Первое, что мы отмечаем, когда смотрим на эту картину — вместо фона у нас зеркало. Всё, что мы видим там — это отражение. И кажется, ничего в этом нового нет. Многие художники уже играли с зеркалами. Но отражение здесь — не то, чем оно кажется.

 

 

Действительно, можно заметить, что и бутылки расставлены иначе, и мужчины у барной стойки нет, да и девушка смотрит как-то совсем тоскливо, отстранённо. А ведь это было против правил. Барменши в кабаре должны были заигрывать с клиентами. Туда специально набирали молодых и красивых девушек, которые в особенных ситуациях оказывали ещё и интимные услуги. Они были таким же товаром на прилавке, как бутылки с шампанским, пивом и вином.

 

 

Девушка в отражении явно больше наклонена вперёд, она заигрывает с клиентом, выполняет свою работу. Да и фигура у неё немного полнее. А Сюзон как будто совсем одна. Перед ней никого нет.
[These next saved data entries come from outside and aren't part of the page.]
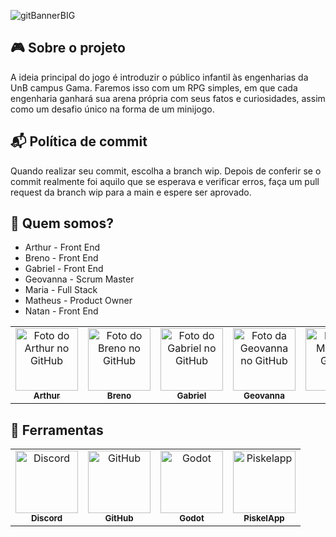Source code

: ![gitBannerBIG](https://user-images.githubusercontent.com/53947083/136849261-510b42bb-b355-414e-afc2-86fa2629cda0.png)

## 🎮 Sobre o projeto
A ideia principal do jogo é introduzir o público infantil às engenharias da UnB campus Gama. Faremos isso com um RPG simples, em que cada engenharia ganhará sua arena própria com seus fatos e curiosidades, assim como um desafio único na forma de um minijogo.
## 📬 Política de commit
Quando realizar seu commit, escolha a branch wip. Depois de conferir se o commit realmente foi aquilo que se esperava e verificar erros, faça um pull request da branch wip para a main e espere ser aprovado.
## 🤝 Quem somos?
- Arthur - Front End
- Breno - Front End
- Gabriel - Front End
- Geovanna - Scrum Master
- Maria - Full Stack
- Matheus - Product Owner
- Natan - Front End
<table>
  <tr>
    <td align="center">
      <a href="#">
        <img src="https://avatars.githubusercontent.com/u/87656157?v=4" width="100px;" alt="Foto do Arthur no GitHub"/><br>
        <sub>
          <b>Arthur</b>
        </sub>
      </a>
    </td>
    <td align="center">
      <a href="#">
        <img src="https://avatars.githubusercontent.com/u/81342329?v=4" width="100px;" alt="Foto do Breno no GitHub"/><br>
        <sub>
          <b>Breno</b>
        </sub>
      </a>
    </td>
    <td align="center">
      <a href="#">
        <img src="https://avatars.githubusercontent.com/u/88348712?v=4" width="100px;" alt="Foto do Gabriel no GitHub"/><br>
        <sub>
          <b>Gabriel</b>
        </sub>
      </a>
    </td>
    <td align="center">
      <a href="#">
        <img src="https://avatars.githubusercontent.com/u/88348637?v=4" width="100px;" alt="Foto da Geovanna no GitHub"/><br>
        <sub>
          <b>Geovanna</b>
        </sub>
      </a>
    </td>
    <td align="center">
      <a href="#">
        <img src="https://avatars.githubusercontent.com/u/87709987?v=4" width="100px;" alt="Foto da Maria no GitHub"/><br>
        <sub>
          <b>Maria</b>
        </sub>
      </a>
    </td>
    <td align="center">
      <a href="#">
        <img src="https://avatars.githubusercontent.com/u/53947083?v=4" width="100px;" alt="Foto do Matheus no GitHub"/><br>
        <sub>
          <b>Matheus</b>
        </sub>
      </a>
    </td>
    <td align="center">
      <a href="#">
        <img src="https://avatars.githubusercontent.com/u/58113823?v=4" width="100px;" alt="Foto do Natan no GitHub"/><br>
        <sub>
          <b>Natan</b>
        </sub>
      </a>
    </td>
  </tr>
</table>

## 🧰 Ferramentas

<table>
  <tr>
    <td align="center">
      <a href="#">
        <img src="https://discord.com/assets/2d20a45d79110dc5bf947137e9d99b66.svg" width="100px;" alt="Discord"/><br>
        <sub>
          <b>Discord</b>
        </sub>
      </a>
    </td>
    <td align="center">
      <a href="#">
        <img src="https://github.githubassets.com/images/modules/logos_page/GitHub-Mark.png" width="100px;" alt="GitHub"/><br>
        <sub>
          <b>GitHub</b>
        </sub>
      </a>
    </td>
    <td align="center">
      <a href="#">
        <img src="https://godotengine.org/themes/godotengine/assets/press/icon_monochrome_dark.png" width="100px;" alt="Godot"/><br>
        <sub>
          <b>Godot</b>
        </sub>
      </a>
    </td>
    <td align="center">
      <a href="#">
        <img src="https://www.piskelapp.com/static/resources/logo_transparent_small_compact.png" width="100px;" alt="Piskelapp"/><br>
        <sub>
          <b>PiskelApp</b>
        </sub>
      </a>
    </td>
  </tr>
</table>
Её взгляд обращён внутрь самой себя. Она задумчива, отстранена. Это было возможно только в той ситуации, когда клиентов рядом не было. При этом её платье подчёркнуто сексуально. По всем стандартом той эпохи. Глубокое декольте, украшенное букетом, тугой корсет, а на правой руке браслет. Мы его уже встречали. На том же месте в картине «Олимпия». Этот браслет принадлежал матери Эдуарда Мане.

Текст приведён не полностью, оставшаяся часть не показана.